PROBLEM TO WORK ON: The result should be the full listing copied exactly, with no pictures in it.

PROVIDED RECORDS:

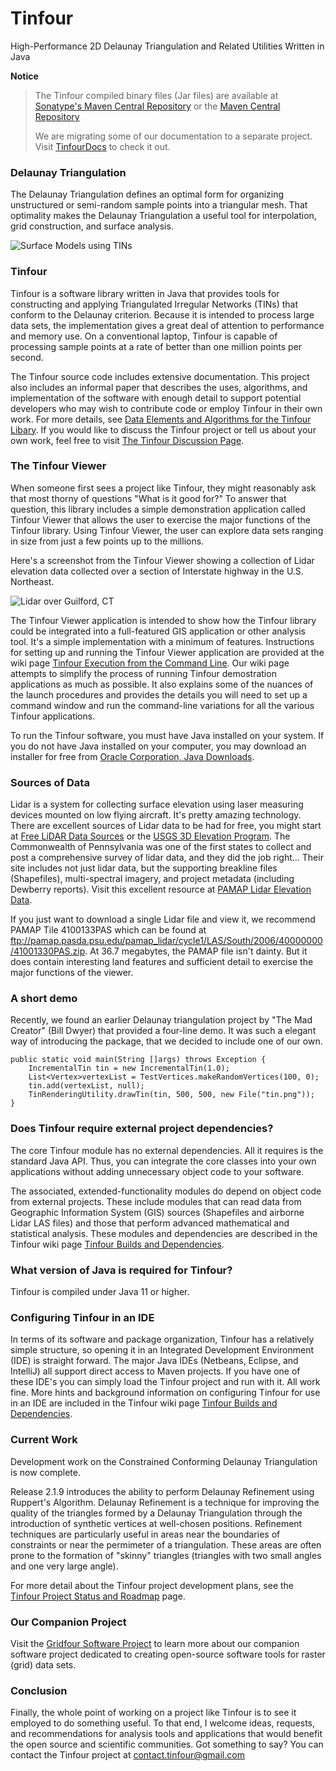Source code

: Tinfour
========

High-Performance 2D Delaunay Triangulation and Related Utilities Written in Java

**Notice**
>
> The Tinfour compiled binary files (Jar files) are available at
> [Sonatype's Maven Central Repository](https://search.maven.org/search?q=Tinfour)
> or the [Maven Central Repository](https://mvnrepository.com/search?q=tinfour)
>
> We are migrating some of our documentation to a separate project.
> Visit [TinfourDocs](https://gwlucastrig.github.io/TinfourDocs/) to check it out.
>

### Delaunay Triangulation ###
The Delaunay Triangulation defines an optimal form for organizing unstructured or semi-random
sample points into a triangular mesh. That optimality makes the Delaunay Triangulation
a useful tool for interpolation, grid construction, and surface analysis.  

![Surface Models using TINs](doc/images/TwoTins.png "Tinfour rendering of surface models based on a Delaunay Triangulation")

### Tinfour ###
Tinfour is a software library written in Java that provides tools for constructing 
and applying Triangulated Irregular Networks (TINs) that conform to the Delaunay
criterion. Because it is intended to process large data sets,
the implementation gives a great deal of attention to performance and
memory use. On a conventional laptop, Tinfour is capable of processing sample
points at a rate of better than one million points per second.

The Tinfour source code includes extensive documentation. This project also includes
an informal paper that describes the uses, algorithms, and implementation
of the software with enough detail to support potential developers 
who may wish to contribute code or employ Tinfour in their own work. For more details, see
[Data Elements and Algorithms for the Tinfour Libary](http://gwlucastrig.github.io/Tinfour/doc/TinfourAlgorithmsAndDataElements.pdf).
If you would like to discuss the Tinfour project or tell us about your own work, feel free to visit [The Tinfour Discussion Page](https://github.com/gwlucastrig/Tinfour/discussions). 

### The Tinfour Viewer ###
When someone first sees a project like Tinfour, they might reasonably ask
that most thorny of questions "What is it good for?"  To answer that question,
this library includes a simple demonstration application called Tinfour Viewer
that allows the user to exercise the major functions of the Tinfour library.
Using Tinfour Viewer, the user can explore data sets ranging in size from just a few points
up to the millions.

Here's a screenshot from the Tinfour Viewer showing a collection of Lidar elevation data
collected over a section of Interstate highway in the U.S. Northeast.

![Lidar over Guilford, CT](doc/images/TinfourViewerGuilford.jpg "View of Lidar sample collected over Guilford, Connecticut, U.S.A.")

The Tinfour Viewer application is intended to show how the Tinfour library could be integrated
into a full-featured GIS application or other analysis tool. It's a simple
implementation with a minimum of features.
Instructions for setting up and running the Tinfour Viewer application
are provided at the wiki page [Tinfour Execution from the Command Line](https://github.com/gwlucastrig/Tinfour/wiki/Tinfour-Execution-from-the-Command-Line).
Our wiki page attempts to simplify the process of running Tinfour demostration applications as much as possible. It also
explains some of the nuances of the launch procedures and provides the details
you will need to set up a command window and run the command-line variations
for all the various Tinfour applications.

To run the Tinfour software, you must have Java installed
on your system.  If you do not have Java installed on your computer, you may
download an installer for free from 
[Oracle Corporation, Java Downloads](https://java.com/en/download/ "Java downloads from Oracle").

### Sources of Data ###
Lidar is a system for collecting surface elevation using laser measuring devices
mounted on low flying aircraft. It's pretty amazing technology.
There are excellent sources of Lidar data to be had for free, you might start at 
[Free LiDAR Data Sources](http://gisgeography.com/top-6-free-lidar-data-sources/ "Gis Geography")
or the [USGS 3D Elevation Program](https://www.usgs.gov/core-science-systems/ngp/3dep/data-tools "USGS 3D Elevation Program Data and Tools").
The Commonwealth of Pennsylvania was one of the first states to collect and post
a comprehensive survey of lidar data, and they did the job right... Their site includes 
not just lidar data, but the supporting breakline files (Shapefiles), multi-spectral imagery,
and project metadata (including Dewberry reports). Visit this excellent resource at
[PAMAP Lidar Elevation Data](http://www.dcnr.state.pa.us/topogeo/pamap/lidar/index.htm "PAMAP Lidar Elevation Data").

If you just want to download a single Lidar file and view it, we recommend PAMAP Tile 4100133PAS
which can be found at ftp://pamap.pasda.psu.edu/pamap_lidar/cycle1/LAS/South/2006/40000000/41001330PAS.zip.
At 36.7 megabytes, the PAMAP file isn't dainty. But it does contain interesting land features and sufficient
detail to exercise the major functions of the viewer.

### A short demo ###
Recently, we found an earlier Delaunay triangulation project by "The Mad Creator" (Bill Dwyer)
that provided a four-line demo. It was such a elegant way of introducing the package,
that we decided to include one of our own.

    public static void main(String []args) throws Exception {
        IncrementalTin tin = new IncrementalTin(1.0);
        List<Vertex>vertexList = TestVertices.makeRandomVertices(100, 0);
        tin.add(vertexList, null);
        TinRenderingUtility.drawTin(tin, 500, 500, new File("tin.png"));
    }



### Does Tinfour require external project dependencies? ###
The core Tinfour module has no external dependencies. All it requires
is the standard Java API. Thus, you can integrate the core classes
into your own applications without adding unnecessary object code to
your software.

The associated, extended-functionality modules do depend on object code from external projects.
These include modules that can read data from Geographic Information System (GIS) sources
(Shapefiles and airborne Lidar LAS files) and those that perform advanced mathematical
and statistical analysis. These modules and dependencies are described in the Tinfour wiki page
[Tinfour Builds and Dependencies](https://github.com/gwlucastrig/Tinfour/wiki/Tinfour-Builds-and-Dependencies).


### What version of Java is required for Tinfour? ###
Tinfour is compiled under Java 11 or higher.

### Configuring Tinfour in an IDE ###
In terms of its software and package organization, Tinfour has a relatively simple structure, so opening
it in an Integrated Development Environment (IDE) is straight forward.
The major Java IDEs (Netbeans, Eclipse, and IntelliJ) all support direct access to Maven projects.
If you have one of these IDE's you can simply load the Tinfour project and run with it. All work fine.
More hints and background information on configuring Tinfour for use in an IDE are included in the Tinfour wiki page
[Tinfour Builds and Dependencies](https://github.com/gwlucastrig/Tinfour/wiki/Tinfour-Builds-and-Dependencies).
 
### Current Work ###
Development work on the Constrained Conforming Delaunay Triangulation is now complete.

Release 2.1.9 introduces the ability to perform Delaunay Refinement using Ruppert's Algorithm.
Delaunay Refinement is a technique for improving the quality of the triangles
formed by a Delaunay Triangulation through the introduction of synthetic vertices
at well-chosen positions. Refinement techniques are particularly useful in areas near
the boundaries of constraints or near the permimeter of a triangulation. These
areas are often prone to the formation of "skinny" triangles (triangles with two small
angles and one very large angle). 
 
For more detail about the Tinfour project development plans, see the
[Tinfour Project Status and Roadmap](https://github.com/gwlucastrig/Tinfour/wiki/Tinfour-Project-Roadmap) page.
 
### Our Companion Project ###
Visit the [Gridfour Software Project](https://gwlucastrig.github.io/gridfour/) to learn more about our companion
software project dedicated to creating open-source software tools for raster (grid) data sets.

### Conclusion ###
Finally, the whole point of working on a project like Tinfour is to see 
it employed to do something useful. To that end, I welcome ideas, requests, and
recommendations for analysis tools and applications that would
benefit the open source and scientific communities. Got something
to say? You can contact the Tinfour project at contact.tinfour@gmail.com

OUTPUT BELOW:
Source code

: Tinfour
========

High-Performance 2D Delaunay Triangulation and Related Utilities Written in Java

**Notice**
>
> The Tinfour compiled binary files (Jar files) are available at
> [Sonatype's Maven Central Repository](https://search.maven.org/search?q=Tinfour)
> or the [Maven Central Repository](https://mvnrepository.com/search?q=tinfour)
>
> We are migrating some of our documentation to a separate project.
> Visit [TinfourDocs](https://gwlucastrig.github.io/TinfourDocs/) to check it out.
>

### Delaunay Triangulation ###
The Delaunay Triangulation defines an optimal form for organizing unstructured or semi-random
sample points into a triangular mesh. That optimality makes the Delaunay Triangulation
a useful tool for interpolation, grid construction, and surface analysis.  

![Surface Models using TINs](doc/images/TwoTins.png "Tinfour rendering of surface models based on a Delaunay Triangulation")

### Tinfour ###
Tinfour is a software library written in Java that provides tools for constructing 
and applying Triangulated Irregular Networks (TINs) that conform to the Delaunay
criterion. Because it is intended to process large data sets,
the implementation gives a great deal of attention to performance and
memory use. On a conventional laptop, Tinfour is capable of processing sample
points at a rate of better than one million points per second.

The Tinfour source code includes extensive documentation. This project also includes
an informal paper that describes the uses, algorithms, and implementation
of the software with enough detail to support potential developers 
who may wish to contribute code or employ Tinfour in their own work. For more details, see
[Data Elements and Algorithms for the Tinfour Libary](http://gwlucastrig.github.io/Tinfour/doc/TinfourAlgorithmsAndDataElements.pdf).
If you would like to discuss the Tinfour project or tell us about your own work, feel free to visit [The Tinfour Discussion Page](https://github.com/gwlucastrig/Tinfour/discussions). 

### The Tinfour Viewer ###
When someone first sees a project like Tinfour, they might reasonably ask
that most thorny of questions "What is it good for?"  To answer that question,
this library includes a simple demonstration application called Tinfour Viewer
that allows the user to exercise the major functions of the Tinfour library.
Using Tinfour Viewer, the user can explore data sets ranging in size from just a few points
up to the millions.

Here's a screenshot from the Tinfour Viewer showing a collection of Lidar elevation data
collected over a section of Interstate highway in the U.S. Northeast.

![Lidar over Guilford, CT](doc/images/TinfourViewerGuilford.jpg "View of Lidar sample collected over Guilford, Connecticut, U.S.A.")

The Tinfour Viewer application is intended to show how the Tinfour library could be integrated
into a full-featured GIS application or other analysis tool. It's a simple
implementation with a minimum of features.
Instructions for setting up and running the Tinfour Viewer application
are provided at the wiki page [Tinfour Execution from the Command Line](https://github.com/gwlucastrig/Tinfour/wiki/Tinfour-Execution-from-the-Command-Line).
Our wiki page attempts to simplify the process of running Tinfour demostration applications as much as possible. It also
explains some of the nuances of the launch procedures and provides the details
you will need to set up a command window and run the command-line variations
for all the various Tinfour applications.

To run the Tinfour software, you must have Java installed
on your system.  If you do not have Java installed on your computer, you may
download an installer for free from 
[Oracle Corporation, Java Downloads](https://java.com/en/download/ "Java downloads from Oracle").

### Sources of Data ###
Lidar is a system for collecting surface elevation using laser measuring devices
mounted on low flying aircraft. It's pretty amazing technology.
There are excellent sources of Lidar data to be had for free, you might start at 
[Free LiDAR Data Sources](http://gisgeography.com/top-6-free-lidar-data-sources/ "Gis Geography")
or the [USGS 3D Elevation Program](https://www.usgs.gov/core-science-systems/ngp/3dep/data-tools "USGS 3D Elevation Program Data and Tools").
The Commonwealth of Pennsylvania was one of the first states to collect and post
a comprehensive survey of lidar data, and they did the job right... Their site includes 
not just lidar data, but the supporting breakline files (Shapefiles), multi-spectral imagery,
and project metadata (including Dewberry reports). Visit this excellent resource at
[PAMAP Lidar Elevation Data](http://www.dcnr.state.pa.us/topogeo/pamap/lidar/index.htm "PAMAP Lidar Elevation Data").

If you just want to download a single Lidar file and view it, we recommend PAMAP Tile 4100133PAS
which can be found at ftp://pamap.pasda.psu.edu/pamap_lidar/cycle1/LAS/South/2006/40000000/41001330PAS.zip.
At 36.7 megabytes, the PAMAP file isn't dainty. But it does contain interesting land features and sufficient
detail to exercise the major functions of the viewer.

### A short demo ###
Recently, we found an earlier Delaunay triangulation project by "The Mad Creator" (Bill Dwyer)
that provided a four-line demo. It was such a elegant way of introducing the package,
that we decided to include one of our own.

    public static void main(String []args) throws Exception {
        IncrementalTin tin = new IncrementalTin(1.0);
        List<Vertex>vertexList = TestVertices.makeRandomVertices(100, 0);
        tin.add(vertexList, null);
        TinRenderingUtility.drawTin(tin, 500, 500, new File("tin.png"));
    }



### Does Tinfour require external project dependencies? ###
The core Tinfour module has no external dependencies. All it requires
is the standard Java API. Thus, you can integrate the core classes
into your own applications without adding unnecessary object code to
your software.

The associated, extended-functionality modules do depend on object code from external projects.
These include modules that can read data from Geographic Information System (GIS) sources
(Shapefiles and airborne Lidar LAS files) and those that perform advanced mathematical
and statistical analysis. These modules and dependencies are described in the Tinfour wiki page
[Tinfour Builds and Dependencies](https://github.com/gwlucastrig/Tinfour/wiki/Tinfour-Builds-and-Dependencies).


### What version of Java is required for Tinfour? ###
Tinfour is compiled under Java 11 or higher.

### Configuring Tinfour in an IDE ###
In terms of its software and package organization, Tinfour has a relatively simple structure, so opening
it in an Integrated Development Environment (IDE) is straight forward.
The major Java IDEs (Netbeans, Eclipse, and IntelliJ) all support direct access to Maven projects.
If you have one of these IDE's you can simply load the Tinfour project and run with it. All work fine.
More hints and background information on configuring Tinfour for use in an IDE are included in the Tinfour wiki page
[Tinfour Builds and Dependencies](https://github.com/gwlucastrig/Tinfour/wiki/Tinfour-Builds-and-Dependencies).
 
### Current Work ###
Development work on the Constrained Conforming Delaunay Triangulation is now complete.

Release 2.1.9 introduces the ability to perform Delaunay Refinement using Ruppert's Algorithm.
Delaunay Refinement is a technique for improving the quality of the triangles
formed by a Delaunay Triangulation through the introduction of synthetic vertices
at well-chosen positions. Refinement techniques are particularly useful in areas near
the boundaries of constraints or near the permimeter of a triangulation. These
areas are often prone to the formation of "skinny" triangles (triangles with two small
angles and one very large angle). 
 
For more detail about the Tinfour project development plans, see the
[Tinfour Project Status and Roadmap](https://github.com/gwlucastrig/Tinfour/wiki/Tinfour-Project-Roadmap) page.
 
### Our Companion Project ###
Visit the [Gridfour Software Project](https://gwlucastrig.github.io/gridfour/) to learn more about our companion
software project dedicated to creating open-source software tools for raster (grid) data sets.

### Conclusion ###
Finally, the whole point of working on a project like Tinfour is to see 
it employed to do something useful. To that end, I welcome ideas, requests, and
recommendations for analysis tools and applications that would
benefit the open source and scientific communities. Got something
to say? You can contact the Tinfour project at contact.tinfour@gmail.com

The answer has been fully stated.